Make pandas an optional dependency#1831
Conversation
MaxHalford
left a comment
There was a problem hiding this comment.
Nearly there! I just have a couple of questions.
| super().learn_one(x, y=1) | ||
|
|
||
| def learn_many(self, X): | ||
| pd = utils.pandas.import_pandas() |
There was a problem hiding this comment.
This is a good pattern, I like it
| def predict_proba_many(self, X): | ||
| pd = utils.pandas.import_pandas() | ||
| try: | ||
| return pd.Series(self.estimator.predict_proba(self._align_df(X)), columns=self.classes) |
There was a problem hiding this comment.
Ok that fixes a bug I guess, I'm surprised it didn't get caught before
| def requires_pandas(method): | ||
| @functools.wraps(method) | ||
| def wrapper(*args, **kwargs): | ||
| import_pandas() | ||
| return method(*args, **kwargs) | ||
|
|
||
| return wrapper |
There was a problem hiding this comment.
Good catch — the requires_pandas decorator was unused. Removed in 072e2f7.
| ] | ||
|
|
||
| [project.optional-dependencies] | ||
| pandas = [ |
There was a problem hiding this comment.
Could you add some instructions to the installation docs to explain that mini-batch is an opt-in feature and requires pandas?

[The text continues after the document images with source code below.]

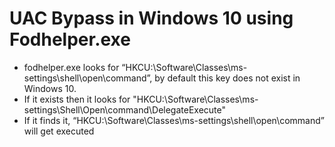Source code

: # UAC Bypass in Windows 10 using Fodhelper.exe
- fodhelper.exe looks for “HKCU:\Software\Classes\ms-settings\shell\open\command”, by default this key does not exist in Windows 10.
- If it exists then it looks for "HKCU:\Software\Classes\ms-settings\Shell\Open\command\DelegateExecute"
- If it finds it, “HKCU:\Software\Classes\ms-settings\shell\open\command” will get executed
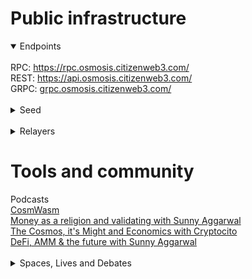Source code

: # Public infrastructure 

<details open>
  <summary>Endpoints</summary>
  <br>
  RPC: <a href="https://rpc.osmosis.citizenweb3.com/">https://rpc.osmosis.citizenweb3.com/</a><br>
  REST: <a href="https://api.osmosis.citizenweb3.com/">https://api.osmosis.citizenweb3.com/</a><br>
  GRPC: <a href="grpc.osmosis.citizenweb3.com/">grpc.osmosis.citizenweb3.com/</a>
</details>
<br>
<details>
  <summary>Seed</summary>
039e0725baf0b7eb79dcb5b4245e0b9049c6c91a@168.119.37.164:12956
</details>
<br>
<details>
  <summary>Relayers</summary>
</details>

# Tools and community

  <summary>Podcasts</summary>
  <a href="https://www.youtube.com/watch?v=peDRA7kEq0U">CosmWasm</a><br>
  <a href="https://www.citizenweb3.com/sunny-tendermint">Money as a religion and validating with Sunny Aggarwal</a><br>
  <a href="https://www.citizenweb3.com/cryptocito">The Cosmos, it's Might and Economics with Cryptocito</a><br>
  <a href="https://www.citizenweb3.com/osmosis">DeFi, AMM & the future with Sunny Aggarwal</a><br>
</details>
<br>
<details>
  <summary>Spaces, Lives and Debates</summary>
</details>
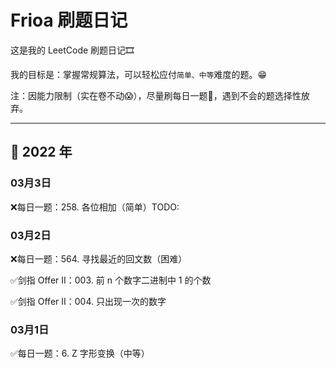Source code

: # Frioa 刷题日记
这是我的 LeetCode 刷题日记🎞

我的目标是：掌握常规算法，可以轻松应付`简单、中等`难度的题。😁

注：因能力限制（实在卷不动😱），尽量刷每日一题🤣，遇到不会的题选择性放弃。


*** 

## 📅 2022 年
### 03月3日
❌每日一题：258. 各位相加（简单）TODO:


### 03月2日
❌每日一题：564. 寻找最近的回文数（困难）

✅剑指 Offer II：003. 前 n 个数字二进制中 1 的个数

✅剑指 Offer II：004. 只出现一次的数字

### 03月1日
✅每日一题：6. Z 字形变换（中等）
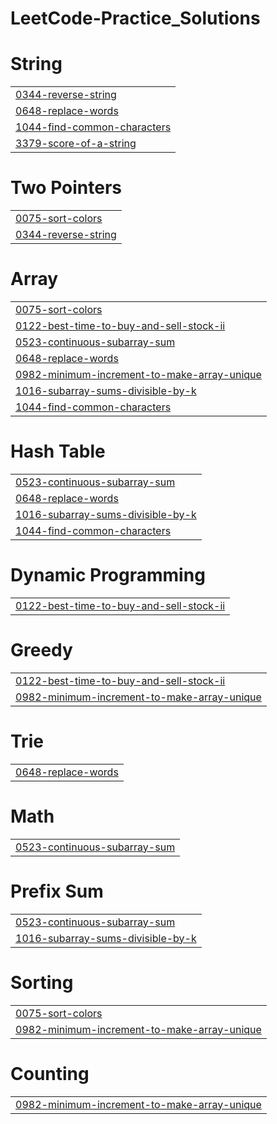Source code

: # LeetCode-Practice_Solutions


# String
|  |
| ------- |
| [0344-reverse-string](https://github.com/sagnikghoshcr7/LeetCode-Practice_Solutions/tree/master/0344-reverse-string) |
| [0648-replace-words](https://github.com/sagnikghoshcr7/LeetCode-Practice_Solutions/tree/master/0648-replace-words) |
| [1044-find-common-characters](https://github.com/sagnikghoshcr7/LeetCode-Practice_Solutions/tree/master/1044-find-common-characters) |
| [3379-score-of-a-string](https://github.com/sagnikghoshcr7/LeetCode-Practice_Solutions/tree/master/3379-score-of-a-string) |
# Two Pointers
|  |
| ------- |
| [0075-sort-colors](https://github.com/sagnikghoshcr7/LeetCode-Practice_Solutions/tree/master/0075-sort-colors) |
| [0344-reverse-string](https://github.com/sagnikghoshcr7/LeetCode-Practice_Solutions/tree/master/0344-reverse-string) |
# Array
|  |
| ------- |
| [0075-sort-colors](https://github.com/sagnikghoshcr7/LeetCode-Practice_Solutions/tree/master/0075-sort-colors) |
| [0122-best-time-to-buy-and-sell-stock-ii](https://github.com/sagnikghoshcr7/LeetCode-Practice_Solutions/tree/master/0122-best-time-to-buy-and-sell-stock-ii) |
| [0523-continuous-subarray-sum](https://github.com/sagnikghoshcr7/LeetCode-Practice_Solutions/tree/master/0523-continuous-subarray-sum) |
| [0648-replace-words](https://github.com/sagnikghoshcr7/LeetCode-Practice_Solutions/tree/master/0648-replace-words) |
| [0982-minimum-increment-to-make-array-unique](https://github.com/sagnikghoshcr7/LeetCode-Practice_Solutions/tree/master/0982-minimum-increment-to-make-array-unique) |
| [1016-subarray-sums-divisible-by-k](https://github.com/sagnikghoshcr7/LeetCode-Practice_Solutions/tree/master/1016-subarray-sums-divisible-by-k) |
| [1044-find-common-characters](https://github.com/sagnikghoshcr7/LeetCode-Practice_Solutions/tree/master/1044-find-common-characters) |
# Hash Table
|  |
| ------- |
| [0523-continuous-subarray-sum](https://github.com/sagnikghoshcr7/LeetCode-Practice_Solutions/tree/master/0523-continuous-subarray-sum) |
| [0648-replace-words](https://github.com/sagnikghoshcr7/LeetCode-Practice_Solutions/tree/master/0648-replace-words) |
| [1016-subarray-sums-divisible-by-k](https://github.com/sagnikghoshcr7/LeetCode-Practice_Solutions/tree/master/1016-subarray-sums-divisible-by-k) |
| [1044-find-common-characters](https://github.com/sagnikghoshcr7/LeetCode-Practice_Solutions/tree/master/1044-find-common-characters) |
# Dynamic Programming
|  |
| ------- |
| [0122-best-time-to-buy-and-sell-stock-ii](https://github.com/sagnikghoshcr7/LeetCode-Practice_Solutions/tree/master/0122-best-time-to-buy-and-sell-stock-ii) |
# Greedy
|  |
| ------- |
| [0122-best-time-to-buy-and-sell-stock-ii](https://github.com/sagnikghoshcr7/LeetCode-Practice_Solutions/tree/master/0122-best-time-to-buy-and-sell-stock-ii) |
| [0982-minimum-increment-to-make-array-unique](https://github.com/sagnikghoshcr7/LeetCode-Practice_Solutions/tree/master/0982-minimum-increment-to-make-array-unique) |
# Trie
|  |
| ------- |
| [0648-replace-words](https://github.com/sagnikghoshcr7/LeetCode-Practice_Solutions/tree/master/0648-replace-words) |
# Math
|  |
| ------- |
| [0523-continuous-subarray-sum](https://github.com/sagnikghoshcr7/LeetCode-Practice_Solutions/tree/master/0523-continuous-subarray-sum) |
# Prefix Sum
|  |
| ------- |
| [0523-continuous-subarray-sum](https://github.com/sagnikghoshcr7/LeetCode-Practice_Solutions/tree/master/0523-continuous-subarray-sum) |
| [1016-subarray-sums-divisible-by-k](https://github.com/sagnikghoshcr7/LeetCode-Practice_Solutions/tree/master/1016-subarray-sums-divisible-by-k) |
# Sorting
|  |
| ------- |
| [0075-sort-colors](https://github.com/sagnikghoshcr7/LeetCode-Practice_Solutions/tree/master/0075-sort-colors) |
| [0982-minimum-increment-to-make-array-unique](https://github.com/sagnikghoshcr7/LeetCode-Practice_Solutions/tree/master/0982-minimum-increment-to-make-array-unique) |
# Counting
|  |
| ------- |
| [0982-minimum-increment-to-make-array-unique](https://github.com/sagnikghoshcr7/LeetCode-Practice_Solutions/tree/master/0982-minimum-increment-to-make-array-unique) |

There was a problem hiding this comment.
Added an opt-in section to the README, the installation docs, and the mini-batching recipe explaining that mini-batch methods require pip install "river[pandas]". Also added a changelog entry under packaging in docs/releases/unreleased.md.
Resolve conflicts in pyproject.toml (keep main's modernized dev deps plus pandas) and river/anomaly/lof.py (drop unused functools/utils imports replaced by euclidean_distance_dict on main, keep lazy pandas import).
|
Hello @zeel2104! If that's ok I'm going to finish your PR, as I'd like to get it shipped for the next version :) |
- Drop `base.utils.*` references in naive_bayes/{bernoulli,multinomial,complement}.py — mypy --strict does not treat re-exposed submodules as exported. Import `utils` directly instead.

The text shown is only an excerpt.